No one coming to my side.
No one caring.
I started crawling toward my bathroom door, one arm gripped over my midsection, because it felt like otherwise my intestines were going to spill out.
On one shaking hand I tried to tug myself forward. My feet slid slowly across the rug, my knee-high socks snapping with static electricity that barely registered because of how dominating my cramps were.
Sweat broke out across my forehead and I panted between whimpers, but the bathroom appeared just as far away as it had before and I was completely spent.
Tears distorted the impossibly far away bathroom door. I felt completely helpless as I cried.
I heard my bedroom door open and I sobbed in relief. Ebony must have just gotten home.
“Ebony, please, I—”
But it was not my mother who entered my bedroom.
It was Scáth.
AVA
Scáth stood in my doorway, wearing his usual all-black ensemble, his figure almost blending into the shadows of the hall. His hood hung low over his dark hair, casting his brutally beautiful features in deep shadow.

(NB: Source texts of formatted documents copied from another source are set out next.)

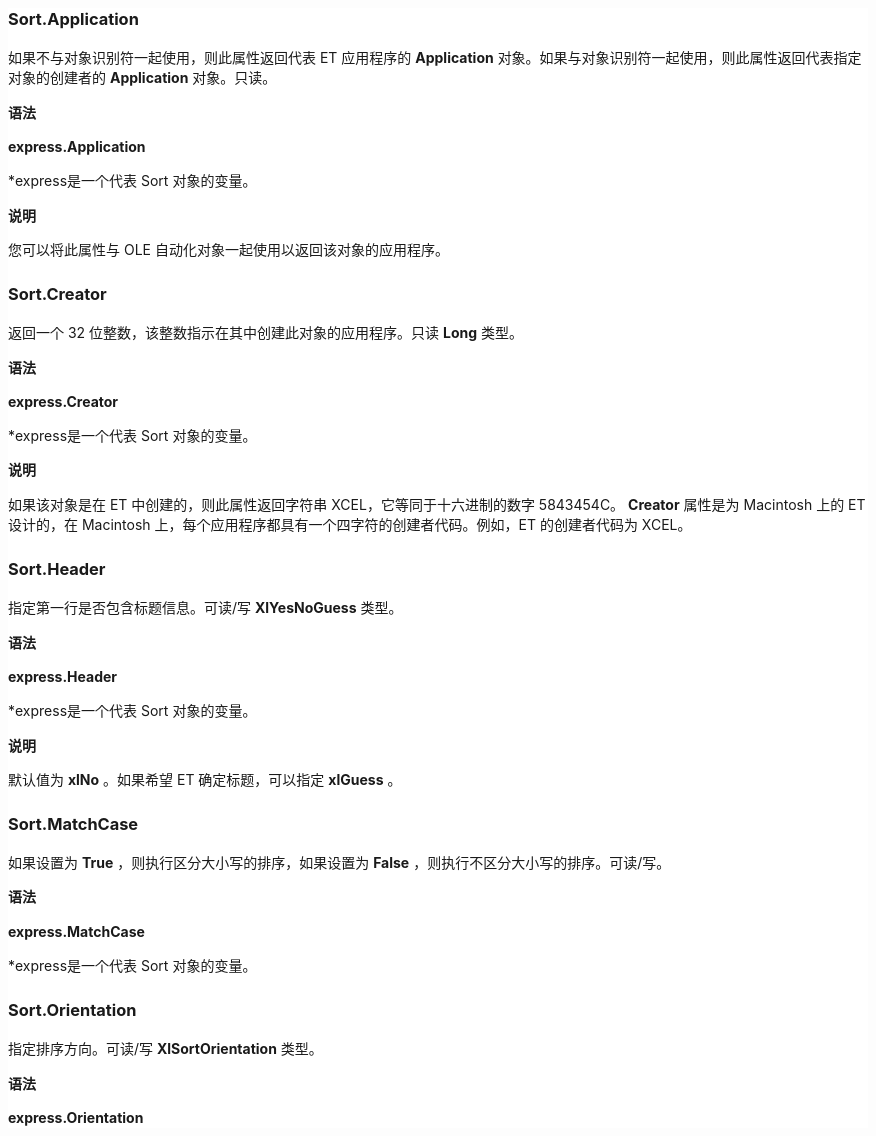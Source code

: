 ### Sort.Application

如果不与对象识别符一起使用，则此属性返回代表 ET 应用程序的 **Application** 对象。如果与对象识别符一起使用，则此属性返回代表指定对象的创建者的 **Application** 对象。只读。

**语法**

**express.Application**

\*express是一个代表 Sort 对象的变量。

**说明**

您可以将此属性与 OLE 自动化对象一起使用以返回该对象的应用程序。

### Sort.Creator

返回一个 32 位整数，该整数指示在其中创建此对象的应用程序。只读 **Long** 类型。

**语法**

**express.Creator**

\*express是一个代表 Sort 对象的变量。

**说明**

如果该对象是在 ET 中创建的，则此属性返回字符串 XCEL，它等同于十六进制的数字 5843454C。 **Creator** 属性是为 Macintosh 上的 ET 设计的，在 Macintosh 上，每个应用程序都具有一个四字符的创建者代码。例如，ET 的创建者代码为 XCEL。

### Sort.Header

指定第一行是否包含标题信息。可读/写 **XlYesNoGuess** 类型。

**语法**

**express.Header**

\*express是一个代表 Sort 对象的变量。

**说明**

默认值为 **xlNo** 。如果希望 ET 确定标题，可以指定 **xlGuess** 。

### Sort.MatchCase

如果设置为 **True** ，则执行区分大小写的排序，如果设置为 **False** ，则执行不区分大小写的排序。可读/写。

**语法**

**express.MatchCase**

\*express是一个代表 Sort 对象的变量。

### Sort.Orientation

指定排序方向。可读/写 **XlSortOrientation** 类型。

**语法**

**express.Orientation**
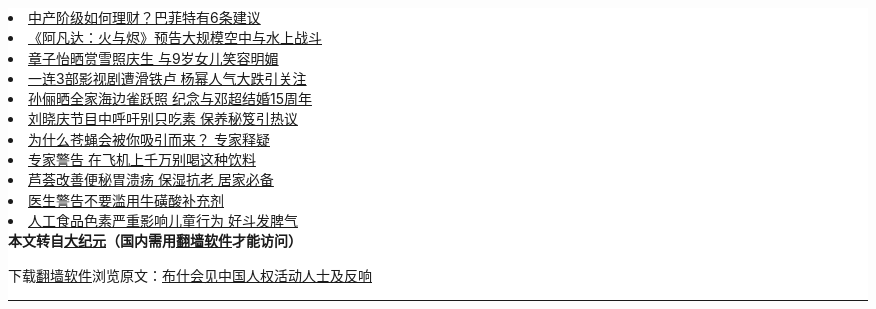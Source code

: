 <li><a href="https://github.com/1992513/djy/blob/master/gb/25/1/23/n14420988.md#1">中产阶级如何理财？巴菲特有6条建议</a></li>
<li><a href="https://github.com/1992513/djy/blob/master/gb/25/2/9/n14433164.md#1">《阿凡达：火与烬》预告大规模空中与水上战斗</a></li>
<li><a href="https://github.com/1992513/djy/blob/master/gb/25/2/10/n14434291.md#1">章子怡晒赏雪照庆生 与9岁女儿笑容明媚</a></li>
<li><a href="https://github.com/1992513/djy/blob/master/gb/25/2/10/n14434350.md#1">一连3部影视剧遭滑铁卢 杨幂人气大跌引关注</a></li>
<li><a href="https://github.com/1992513/djy/blob/master/gb/25/2/8/n14432827.md#1">孙俪晒全家海边雀跃照 纪念与邓超结婚15周年</a></li>
<li><a href="https://github.com/1992513/djy/blob/master/gb/25/2/8/n14432882.md#1">刘晓庆节目中呼吁别只吃素 保养秘笈引热议</a></li>
<li><a href="https://github.com/1992513/djy/blob/master/gb/25/2/10/n14433933.md#1">为什么苍蝇会被你吸引而来？ 专家释疑</a></li>
<li><a href="https://github.com/1992513/djy/blob/master/gb/25/2/11/n14434559.md#1">专家警告 在飞机上千万别喝这种饮料</a></li>
<li><a href="https://github.com/1992513/djy/blob/master/gb/25/2/6/n14430821.md#1">芦荟改善便秘胃溃疡 保湿抗老 居家必备</a></li>
<li><a href="https://github.com/1992513/djy/blob/master/gb/25/1/31/n14426644.md#1">医生警告不要滥用牛磺酸补充剂</a></li>
<li><a href="https://github.com/1992513/djy/blob/master/gb/25/2/2/n14428232.md#1">人工食品色素严重影响儿童行为 好斗发脾气</a></li>
<strong>本文转自<a href="https://www.epochtimes.com">大纪元</a>（国内需用<a href="https://github.com/1992513/www/blob/master/README.md#8">翻墙软件</a>才能访问）</strong><p>下载<a href="https://github.com/1992513/www/blob/master/README.md#8">翻墙软件</a>浏览原文：<a href="https://www.epochtimes.com/gb/6/5/27/n1331505.htm">布什会见中国人权活动人士及反响</a></p><hr>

He’d ditched his skeleton half-mask, so I could see his jaw was clenched, and his lips pressed into a hard, displeased line.
My heart pounded in my chest as I stared at him, the silence between us growing heavier by the second.
In some cloudy, paranoid corner of my mind, the idea slithered in.
He knows.
He knew that I was going to turn him in. He knew that I was about to betray him.
And he was here to kill me.
My breath hitched in my throat, the room suddenly too small, too tight.
I tried to remind myself that I wasn’t certain, that Ididn’t know what he was thinking—but my mind kept spiraling.
His cold gaze lingered on me too long, and every muscle in his body seemed coiled, ready to strike.
Just like he’d killed the attacker last night, as easily as snuffing out a flame, he was here to finish me.
The eye. The grotesque “gift” he’d left for me—it had been a test.
He’d wanted to see if I could handle the darkness, if I could accept him for what he truly was.
And I’d failed.
I would have screamed at the sight of him. But the pain was so bad all I could do was sob as I crawled across the carpet, trying to get away from him.
Scáth crossed the distance between us in two long strides.
I flinched as he squatted next to me, his familiar scent of musk, leather, and spice invading my nostrils.
But that tiny motion brought out a pained gasp as another invisible knife joined the dozen or so already sticking into my belly.
I wanted to scream at him to get it over with.